By Hunter Levy
for Inland 360
In the 1990s, large chain bookstores put significant financial pressure on local mom-and-pop shops. In 2007, Amazon released its iconic e-reader, the Kindle, and less than four years later Amazon was selling more ebooks than hard copies.
Many feared online shopping and ebooks were sounding the death knell for bookstores across the country. However, independent bookstores not only survived but, before the shutdown, were opening at decade-high rates, according to the American Booksellers Association. Independent bookstores must be agile and malleable to stay alive, and area bookstore owners are showing flexibility in their response to one of the biggest economic shocks in recent memory.
Like other businesses with the capability of doing so, many bookstores have shifted their services online. Bookpeople of Moscow has taken the shutdown in stride, transforming from a primarily brick-and-mortar store to an online one. Carol Price, owner and manager, said that while the store previously did around 15 to 20 percent of its sales online, it is now doing 100 percent of its sales that way.
“You know, the store is not a retail store anymore; it’s sort of an order-processing center. We had to set up some tables and get our box-packing area organized,” Price said.
The transition was difficult at first, she said, requiring more work hours to make less money, but she sees the situation as a chance to grow in an area of business that previously took a back seat to in-person purchases.
“We definitely have looked at this as an opportunity to develop the website in a better way — make more recommendation pages, more browsing pages to help people find things on the website. We don’t have the power that is behind the Amazon site, but we can get all the same books; it is just a matter of helping people find them.”
Other stores in the area haven’t made such a smooth transition to solely relying on online sales. While Bookpeople of Moscow has earned about half its usual revenue during the shutdown, And Books Too in Clarkston, which sells new and used books, has only made about a sixth of its expected income this time of year. Owner Judi Wutzke believes that for a significant portion of the people who use local bookstores, online orders aren’t an option.
“We service a lot of customers who do not want to use their credit cards online and who, in fact, may not have a credit or debit card and don’t have computers,” Wutzke said. “That whole segment of the population is being unserved during this time.”
Brused Books in Pullman specializes in used books and is hindered by an inability to make trades with customers to add to its selection. Brused Books is known for its massive inventory and willingness to make deals with customers.
“The diversity of what we’ve got differentiates us from other used bookstores,” said Monique Slipher, a longtime employee. “They’re all used, so people bring us the latest bestseller. Michelle Obama’s book, we might have that on the shelf, but of course we have the most strange and esoteric things you can imagine too, old and new. We have upwards of 90,000 to 100,000 books.”
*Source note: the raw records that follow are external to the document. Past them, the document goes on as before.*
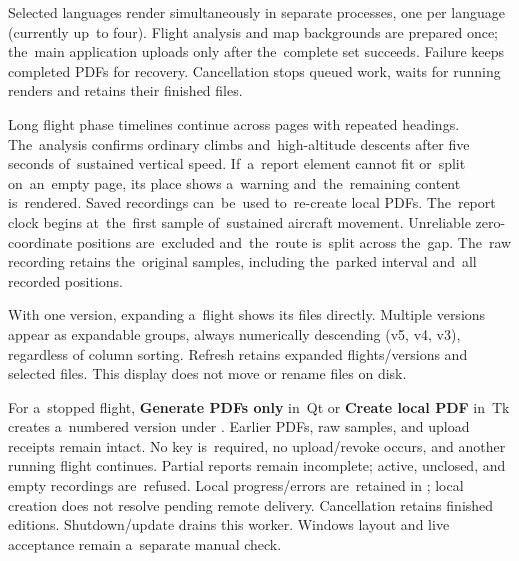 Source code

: \documentclass[11pt,a4paper]{article}
\newcommand{\filepath}[1]{\path{#1}}
\newcommand{\ui}[1]{\textbf{#1}}
\begin{document}
Selected languages render simultaneously in separate processes, one per
language (currently up~to four). Flight analysis and map backgrounds are
prepared
once; the~main application uploads only after the~complete set succeeds.
Failure keeps completed PDFs for recovery. Cancellation stops queued work,
waits for running renders and retains their finished files.

Long flight phase timelines continue across pages with repeated headings.
The~analysis confirms ordinary climbs and~high-altitude descents
after five seconds of~sustained vertical speed. If~a~report element cannot fit
or~split on~an~empty page, its place shows a~warning and~the~remaining content
is~rendered. Saved recordings can~be~used to~re-create local PDFs.
The~report clock begins at~the~first sample of~sustained aircraft movement.
Unreliable zero-coordinate positions are~excluded and~the~route is~split
across the~gap. The~raw recording retains the~original samples, including
the~parked interval and~all recorded positions.

With one version, expanding a~flight shows its files directly. Multiple versions
appear as expandable groups, always numerically descending (v5, v4, v3),
regardless of column sorting. Refresh retains expanded flights/versions and
selected files. This display does not move or rename files on disk.

For a~stopped flight, \ui{Generate PDFs only} in~Qt or
\ui{Create local PDF} in~Tk creates
a~numbered version under \filepath{reports/}. Earlier PDFs, raw samples,
and upload receipts remain intact. No key is~required, no upload/revoke occurs,
and another running flight continues. Partial reports remain incomplete; active,
unclosed, and empty recordings are~refused. Local progress/errors are~retained
in \filepath{manual-report.json}; local creation does not resolve pending
remote delivery. Cancellation retains finished editions. Shutdown/update drains
this worker. Windows layout and live acceptance remain a~separate manual check.
\end{document}
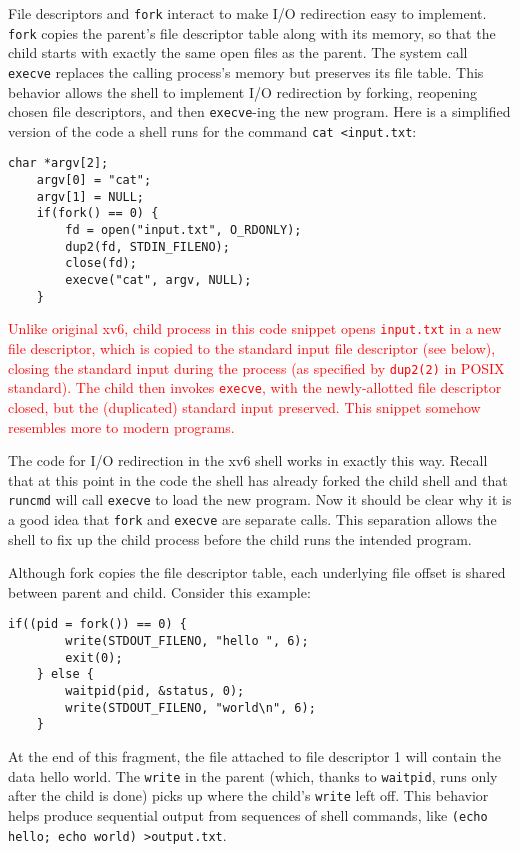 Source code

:\documentclass{report}
\begin{document}
	File descriptors and \texttt{fork} interact to make I/O redirection easy to implement.
	\texttt{fork} copies the parent's file descriptor table along with its memory, so that the child
	starts with exactly the same open files as the parent. The system call \texttt{execve} replaces the
	calling process's memory but preserves its file table. This behavior allows the shell to
	implement I/O redirection by forking, reopening chosen file descriptors, and then \texttt{execve}-ing the 
	new program. Here is a simplified version of the code a shell runs for the
	command \texttt{cat <input.txt}:
	
	\begin{lstlisting}[style=c]
	char *argv[2];
	argv[0] = "cat";
	argv[1] = NULL;
	if(fork() == 0) {
		fd = open("input.txt", O_RDONLY);
		dup2(fd, STDIN_FILENO);
		close(fd);
		execve("cat", argv, NULL);
	}
	\end{lstlisting}
	
	\textcolor{red}{
		Unlike original xv6, child process in this code snippet opens \texttt{input.txt} in a new file
		descriptor, which is copied to the standard input file descriptor (see below), closing the standard input
		during the process (as specified by \texttt{dup2(2)} in POSIX standard).  The child then invokes
		\texttt{execve}, with the newly-allotted file descriptor closed, but the (duplicated) standard 
		input preserved.  This snippet somehow resembles more to modern programs.
	}
	
	The code for I/O redirection in the xv6 shell works in exactly this way. Recall 
	that at this point in the code the shell has already forked the child shell and that
	\texttt{runcmd} will call \texttt{execve} to load the new program. Now it should be clear why it is a
	good idea that \texttt{fork} and \texttt{execve} are separate calls. This separation allows the shell
	to fix up the child process before the child runs the intended program.
	
	Although fork copies the file descriptor table, each underlying file offset is shared
	between parent and child. Consider this example:
	
	\begin{lstlisting}[style=c]
	if((pid = fork()) == 0) {
		write(STDOUT_FILENO, "hello ", 6);
		exit(0);
	} else {
		waitpid(pid, &status, 0);
		write(STDOUT_FILENO, "world\n", 6);
	}
	\end{lstlisting}
	
	At the end of this fragment, the file attached to file descriptor 1 will contain the data
	hello world. The \texttt{write} in the parent (which, thanks to \texttt{waitpid}, runs only after the
	child is done) picks up where the child's \texttt{write} left off. This behavior helps produce
	sequential output from sequences of shell commands, like \texttt{(echo hello; echo world)
	>output.txt}.
	
\end{document}
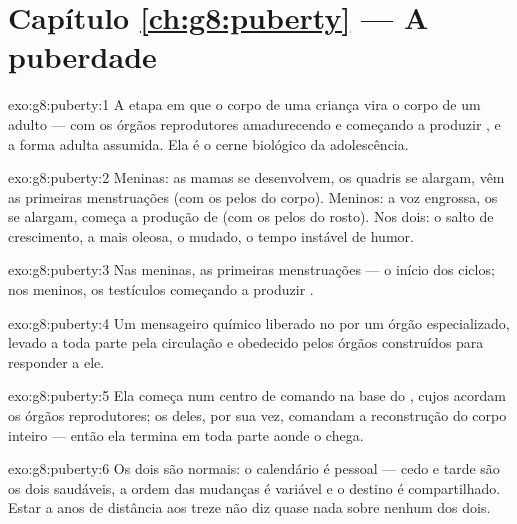 \section*{Capítulo \ref{ch:g8:puberty} --- A puberdade}

\begin{solution}{exo:g8:puberty:1}
A etapa em que o corpo de uma criança vira o corpo de um adulto --- com
os órgãos reprodutores amadurecendo e começando a produzir , e
a forma adulta assumida. Ela é o cerne biológico da adolescência.
\end{solution}

\begin{solution}{exo:g8:puberty:2}
Meninas: as mamas se desenvolvem, os quadris se alargam, vêm as
primeiras menstruações (com os pelos do corpo). Meninos: a voz
engrossa, os  se alargam, começa a produção de 
(com os pelos do rosto). Nos dois: o salto de crescimento, a  mais
oleosa, o  mudado, o tempo instável de humor.
\end{solution}

\begin{solution}{exo:g8:puberty:3}
Nas meninas, as primeiras menstruações --- o início dos ciclos; nos
meninos, os testículos começando a produzir .
\end{solution}

\begin{solution}{exo:g8:puberty:4}
Um mensageiro químico liberado no  por um órgão especializado,
levado a toda parte pela circulação e obedecido pelos órgãos
construídos para responder a ele.
\end{solution}

\begin{solution}{exo:g8:puberty:5}
Ela começa num centro de comando na base do , cujos 
acordam os órgãos reprodutores; os  deles, por sua vez,
comandam a reconstrução do corpo inteiro --- então ela termina em toda
parte aonde o  chega.
\end{solution}

\begin{solution}{exo:g8:puberty:6}
Os dois são normais: o calendário é pessoal --- cedo e tarde são os
dois saudáveis, a ordem das mudanças é variável e o destino é
compartilhado. Estar a anos de distância aos treze não diz quase nada
sobre nenhum dos dois.
\end{solution}

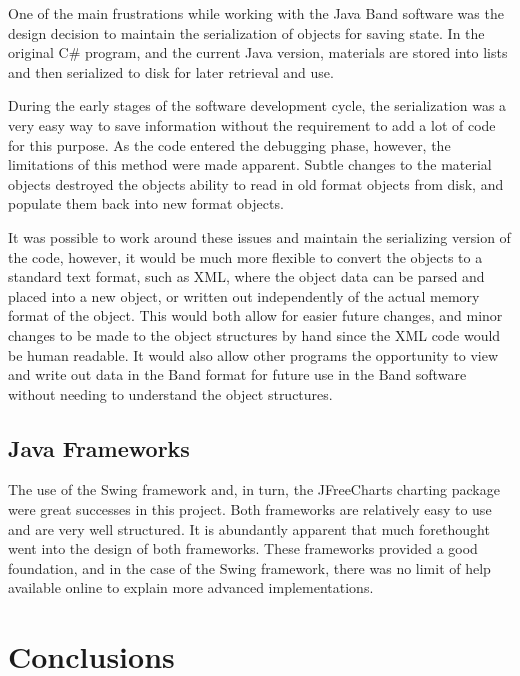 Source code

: \documentclass[project]{bsu-ms}
\begin{document}
One of the main frustrations while working with the Java Band software was the design decision to maintain the serialization of objects for saving state. In the original C\# program, and the current Java version, materials are stored into lists and then serialized to disk for later retrieval and use. 

During the early stages of the software development cycle, the serialization was a very easy way to save information without the requirement to add a lot of code for this purpose. As the code entered the debugging phase, however, the limitations of this method were made apparent. Subtle changes to the material objects destroyed the objects ability to read in old format objects from disk, and populate them back into new format objects. 

It was possible to work around these issues and maintain the serializing version of the code, however, it would be much more flexible to convert the objects to a standard text format, such as XML, where the object data can be parsed and placed into a new object, or written out independently of the actual memory format of the object. This would both allow for easier future changes, and minor changes to be made to the object structures by hand since the XML code would be human readable. It would also allow other programs the opportunity to view and write out data in the Band format for future use in the Band software without needing to understand the object structures.

\section{Java Frameworks}\label{sec:javaFrameworks}

The use of the Swing framework and, in turn, the JFreeCharts charting package were great successes in this project. Both frameworks are relatively easy to use and are very well structured. It is abundantly apparent that much forethought went into the design of both frameworks. These frameworks provided a good foundation, and in the case of the Swing framework, there was no limit of help available online to explain more advanced implementations.




%
%
\chapter{Conclusions}\label{ch:conclusions}
\end{document}
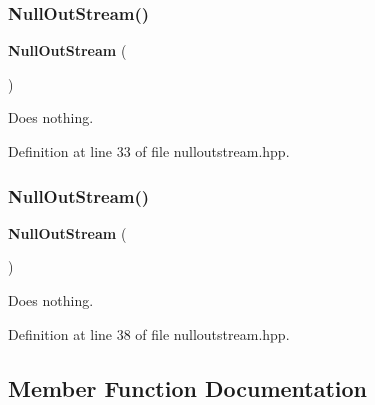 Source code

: \subsubsection{Null\+Out\+Stream()\hspace{0.1cm}{\footnotesize\ttfamily [1/2]}}
{\footnotesize\ttfamily \textbf{ Null\+Out\+Stream} (\begin{DoxyParamCaption}{ }\end{DoxyParamCaption})\hspace{0.3cm}{\ttfamily [inline]}}



Does nothing. 



Definition at line 33 of file nulloutstream.\+hpp.

\mbox{\label{classmlpack_1_1util_1_1NullOutStream_ad7795db3553036d2eec8dc911cdc1df9}} 
\subsubsection{Null\+Out\+Stream()\hspace{0.1cm}{\footnotesize\ttfamily [2/2]}}
{\footnotesize\ttfamily \textbf{ Null\+Out\+Stream} (\begin{DoxyParamCaption}\item[{const \textbf{ Null\+Out\+Stream} \&}]{ }\end{DoxyParamCaption})\hspace{0.3cm}{\ttfamily [inline]}}



Does nothing. 



Definition at line 38 of file nulloutstream.\+hpp.



\subsection{Member Function Documentation}
\mbox{\label{classmlpack_1_1util_1_1NullOutStream_adfee12075905260e79b586643cbbeeb8}} 
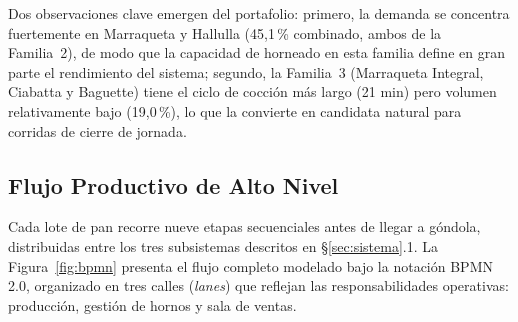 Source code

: \documentclass[10pt, a4paper]{article}
\begin{document}
Dos observaciones clave emergen del portafolio: primero, la demanda se concentra
fuertemente en Marraqueta y Hallulla (45{,}1\,\% combinado, ambos de la
Familia~2), de modo que la capacidad de horneado en esta familia define en gran
parte el rendimiento del sistema; segundo, la Familia~3 (Marraqueta Integral,
Ciabatta y Baguette) tiene el ciclo de cocci\'on m\'as largo (21 min) pero
volumen relativamente bajo (19{,}0\,\%), lo que la convierte en candidata
natural para corridas de cierre de jornada.

\subsection{Flujo Productivo de Alto Nivel}

Cada lote de pan recorre nueve etapas secuenciales antes de llegar a
g\'ondola, distribuidas entre los tres subsistemas descritos en
\S\ref{sec:sistema}.1. La Figura~\ref{fig:bpmn} presenta el flujo completo
modelado bajo la notaci\'on BPMN\,2.0, organizado en tres calles (\emph{lanes})
que reflejan las responsabilidades operativas: producci\'on, gesti\'on de hornos
y sala de ventas.
\end{document}
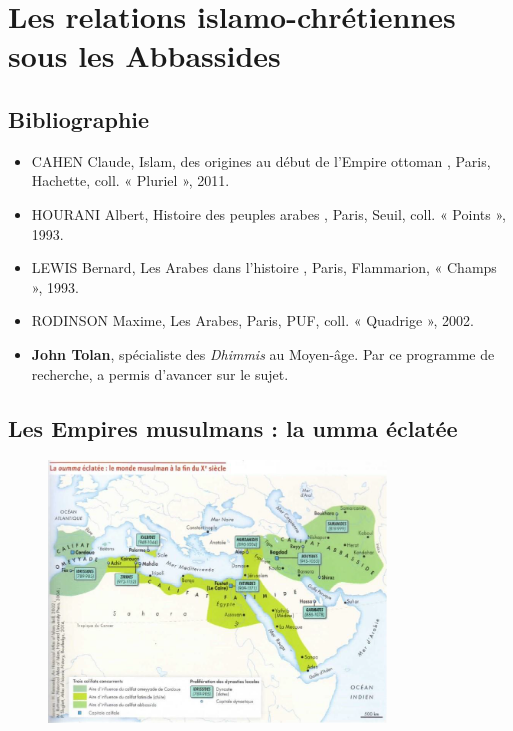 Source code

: \chapter{Les relations islamo-chrétiennes sous les Abbassides}

\section{Bibliographie}

\begin{itemize}
    \item 
CAHEN Claude,
Islam, des origines au début de l’Empire ottoman , Paris,
Hachette, coll. « Pluriel », 2011.
    \item 
HOURANI Albert,
Histoire des peuples arabes , Paris, Seuil, coll. « Points »,
1993.
    \item 
LEWIS Bernard,
Les Arabes dans l’histoire , Paris, Flammarion, « Champs »,
1993.
    \item 
RODINSON Maxime,
Les Arabes, Paris, PUF, coll. « Quadrige », 2002.
 
    \item \textbf{John Tolan}, spécialiste des \textit{Dhimmis} au Moyen-âge.
Par ce programme de recherche, a permis d'avancer sur le sujet.
\end{itemize}


\section{Les Empires musulmans : la umma éclatée}

\begin{figure}
    \centering
\includegraphics[width=0.8\textwidth]{HistoireIslamMediterranee/Images/SunnismeEclateX.png}
    \label{fig:my_label}
\end{figure}

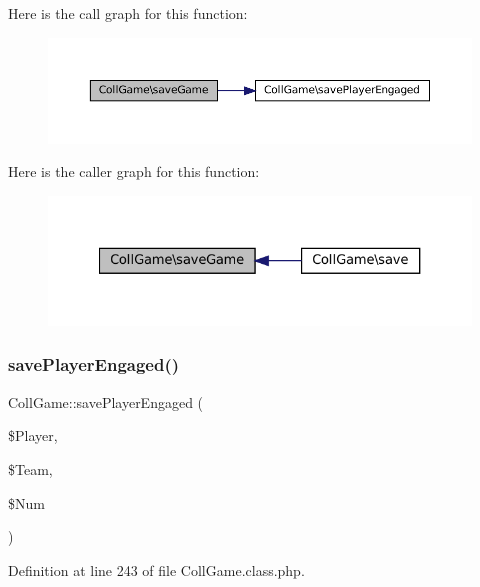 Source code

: Here is the call graph for this function\+:\nopagebreak
\begin{figure}[H]
\begin{center}
\leavevmode
\includegraphics[width=350pt]{class_coll_game_a957e9a00e3ce38129276f8454a242dcd_cgraph}
\end{center}
\end{figure}
Here is the caller graph for this function\+:\nopagebreak
\begin{figure}[H]
\begin{center}
\leavevmode
\includegraphics[width=327pt]{class_coll_game_a957e9a00e3ce38129276f8454a242dcd_icgraph}
\end{center}
\end{figure}
\mbox{\label{class_coll_game_a888d595abf397fe39d4d81833e92ad61}} 
\subsubsection{\texorpdfstring{save\+Player\+Engaged()}{savePlayerEngaged()}}
{\footnotesize\ttfamily Coll\+Game\+::save\+Player\+Engaged (\begin{DoxyParamCaption}\item[{}]{\$\+Player,  }\item[{}]{\$\+Team,  }\item[{}]{\$\+Num }\end{DoxyParamCaption})\hspace{0.3cm}{\ttfamily [protected]}}



Definition at line 243 of file Coll\+Game.\+class.\+php.



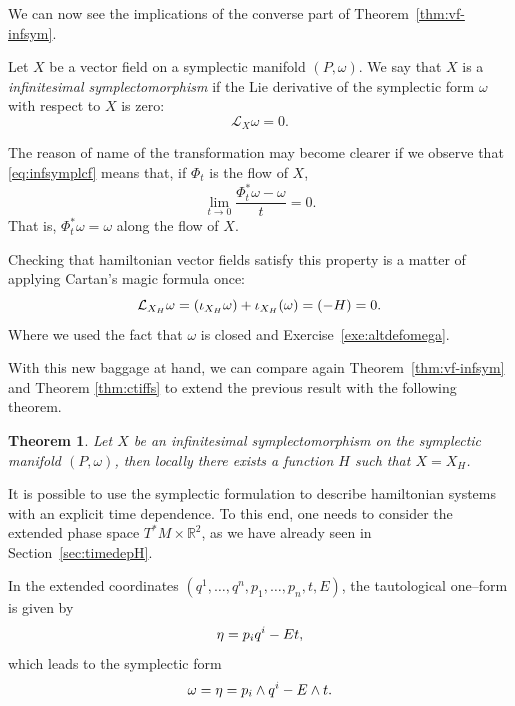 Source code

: \documentclass[english,fontsize=11pt,paper=a5,oneside]{scrbook}
\newcommand{\cL}{\mathcal{L}}
\newcommand{\R}{\mathbb{R}}
\let\d\relax
\newcommand{\d}{\mathrm{d}}
\newtheorem{theorem}{Theorem}[chapter]
\theoremstyle{definition}
\newenvironment{example}
  {\pushQED{\qed}\renewcommand{\qedsymbol}{$\lozenge$}\examplex}
  {\popQED\endexamplex}
\begin{document}
We can now see the implications of the converse part of Theorem~\ref{thm:vf-infsym}.

\begin{tcolorbox}
  Let $X$ be a vector field on a symplectic manifold $(P,\omega)$.
  We say that $X$ is a \emph{infinitesimal symplectomorphism} if the Lie derivative of the symplectic form $\omega$ with respect to $X$ is zero:
  \begin{equation}\label{eq:infsymplcf}
    \cL_X \omega = 0.
  \end{equation}
\end{tcolorbox}

The reason of name of the transformation may become clearer if we observe that \eqref{eq:infsymplcf} means that, if $\Phi_t$ is the flow of $X$,
\begin{equation}
\lim_{t\to 0} \frac{\Phi_t^*\omega - \omega}{t} = 0.
\end{equation}
That is, $\Phi_t^*\omega = \omega$ along the flow of $X$.

Checking that hamiltonian vector fields satisfy this property is a matter of applying Cartan's magic formula once:
\begin{equation}
  \cL_{X_H} \omega = \d(\iota_{X_H} \omega) + \iota_{X_H}(\d \omega)
  = \d(-\d H) = 0.
\end{equation}
Where we used the fact that $\omega$ is closed and Exercise~\ref{exe:altdefomega}.

With this new baggage at hand, we can compare again Theorem~\ref{thm:vf-infsym} and Theorem \ref{thm:ctiffs} to extend the previous result with the following theorem.

\begin{theorem}
  Let $X$ be an infinitesimal symplectomorphism on the symplectic manifold $(P,\omega)$, then locally there exists a function $H$ such that $X = X_H$.
\end{theorem}


\begin{example}[Time dependent hamiltonians]\label{ex:timedepH}
  It is possible to use the symplectic formulation to describe hamiltonian systems with an explicit time dependence.
  To this end, one needs to consider the extended phase space $T^*M\times\R^2$, as we have already seen in Section~\ref{sec:timedepH}.

  In the extended coordinates $(q^1, \ldots, q^n, p_1,\ldots,p_n,t,E)$, the tautological one--form is given by
  \begin{equation}
    \eta = p_i\d q^i -E\d t,
  \end{equation}
  which leads to the symplectic form
  \begin{equation}
    \omega = \d\eta = \d p_i \wedge \d q^i -\d E \wedge \d t.
  \end{equation}
\end{example}
\end{document}
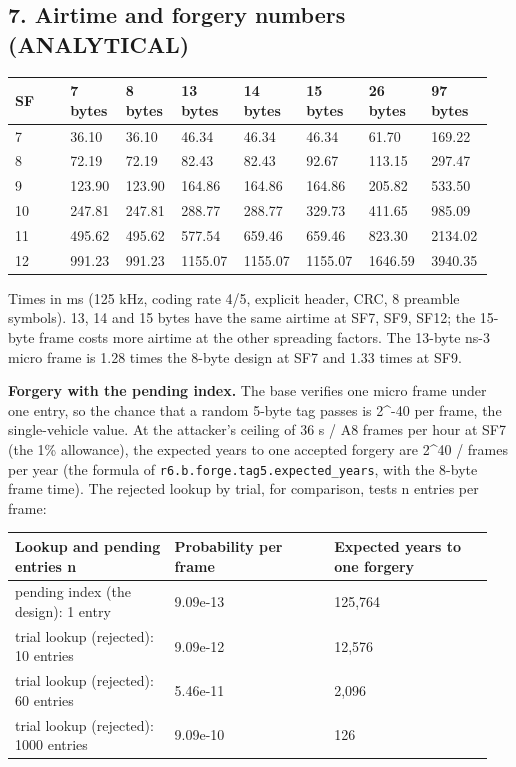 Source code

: \subsection*{7. Airtime and forgery numbers (ANALYTICAL)}

{\scriptsize\raggedright
\begin{longtable}{p{0.119\linewidth}p{0.119\linewidth}p{0.119\linewidth}p{0.119\linewidth}p{0.119\linewidth}p{0.119\linewidth}p{0.119\linewidth}p{0.119\linewidth}}
\toprule
SF & 7 bytes & 8 bytes & 13 bytes & 14 bytes & 15 bytes & 26 bytes & 97 bytes \\
\midrule
\endhead
7 & 36.10 & 36.10 & 46.34 & 46.34 & 46.34 & 61.70 & 169.22 \\
8 & 72.19 & 72.19 & 82.43 & 82.43 & 92.67 & 113.15 & 297.47 \\
9 & 123.90 & 123.90 & 164.86 & 164.86 & 164.86 & 205.82 & 533.50 \\
10 & 247.81 & 247.81 & 288.77 & 288.77 & 329.73 & 411.65 & 985.09 \\
11 & 495.62 & 495.62 & 577.54 & 659.46 & 659.46 & 823.30 & 2134.02 \\
12 & 991.23 & 991.23 & 1155.07 & 1155.07 & 1155.07 & 1646.59 & 3940.35 \\
\bottomrule
\end{longtable}}

Times in ms (125 kHz, coding rate 4/5, explicit header, CRC, 8 preamble symbols). 13, 14 and 15 bytes have the same airtime at SF7, SF9, SF12; the 15-byte frame costs more airtime at the other spreading factors. The 13-byte ns-3 micro frame is 1.28 times the 8-byte design at SF7 and 1.33 times at SF9.

\textbf{Forgery with the pending index.} The base verifies one micro frame under one entry, so the chance that a random 5-byte tag passes is 2\textasciicircum{}-40 per frame, the single-vehicle value. At the attacker's ceiling of 36 s / A8 frames per hour at SF7 (the 1\% allowance), the expected years to one accepted forgery are 2\textasciicircum{}40 / frames per year (the formula of \texttt{r6.b.forge.tag5.expected\_years}, with the 8-byte frame time). The rejected lookup by trial, for comparison, tests n entries per frame:

{\scriptsize\raggedright
\begin{longtable}{p{0.317\linewidth}p{0.317\linewidth}p{0.317\linewidth}}
\toprule
Lookup and pending entries n & Probability per frame & Expected years to one forgery \\
\midrule
\endhead
pending index (the design): 1 entry & 9.09e-13 & 125,764 \\
trial lookup (rejected): 10 entries & 9.09e-12 & 12,576 \\
trial lookup (rejected): 60 entries & 5.46e-11 & 2,096 \\
trial lookup (rejected): 1000 entries & 9.09e-10 & 126 \\
\bottomrule
\end{longtable}}

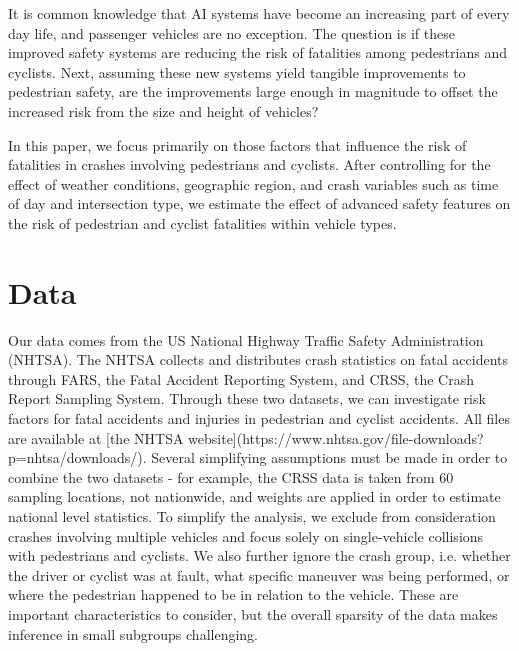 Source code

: \documentclass[12pt]{article}
\begin{document}
It is common knowledge that AI systems have become an increasing part of every day life, and passenger
vehicles are no exception. The question is if these improved safety systems are reducing the risk of fatalities
among pedestrians and cyclists. Next, assuming these new systems yield tangible improvements to pedestrian safety,
are the improvements large enough in magnitude to offset the increased risk from the size and height of vehicles?

In this paper, we focus primarily on those factors that influence the risk of fatalities in crashes involving pedestrians
and cyclists. After controlling for the effect of weather conditions,
geographic region, and crash variables such as time of day and intersection type, we estimate the effect
of advanced safety features on the risk of pedestrian and cyclist fatalities within vehicle types.


\section{Data}

Our data comes from the US National Highway Traffic Safety Administration (NHTSA). The NHTSA collects and distributes
crash statistics on fatal accidents through FARS, the Fatal Accident Reporting System, and CRSS, the Crash Report
Sampling System. Through these two datasets, we can investigate risk factors for fatal accidents and injuries in
pedestrian and cyclist accidents. All files are available at
    [the NHTSA website](https://www.nhtsa.gov/file-downloads?p=nhtsa/downloads/). Several simplifying assumptions must be
made in order to combine the two datasets - for example, the CRSS data is taken from 60 sampling locations, not
nationwide, and weights are applied in order to estimate national level
statistics\cite{national_highway_traffic_safety_administration_crash_nodate}.  To simplify the analysis, we exclude
from consideration crashes involving multiple vehicles and focus solely on single-vehicle collisions with pedestrians
and cyclists. We also further ignore the crash group, i.e. whether the driver or cyclist was at fault, what
specific maneuver was being performed, or where the pedestrian happened to be in relation to the vehicle. These are
important characteristics to consider, but the overall sparsity of the data makes inference in small subgroups
challenging.

\end{document}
But without the ability to bring in books regularly, and with summer being the store’s busiest time of year, Slipher believes Brused Books could be in trouble. For a store that thrives on personal interactions with customers, shutting the doors has been tough.
“We have tons of local customers that can’t come in, and they’re unhappy. We are getting a little bit of local business, but it’s not very much; there have been a couple of parents who have been ordering a packet of books every week to read to their kids. Maintaining the connection with our large regular customer base is really hard,” Slipher said.
Is the COVID-19 crisis giving us a peek into what life would be like in a fully digital world? When the pandemic’s shutdowns become a thing of the past, BookPeople’s Price doesn’t think digital hangouts will remain the new normal.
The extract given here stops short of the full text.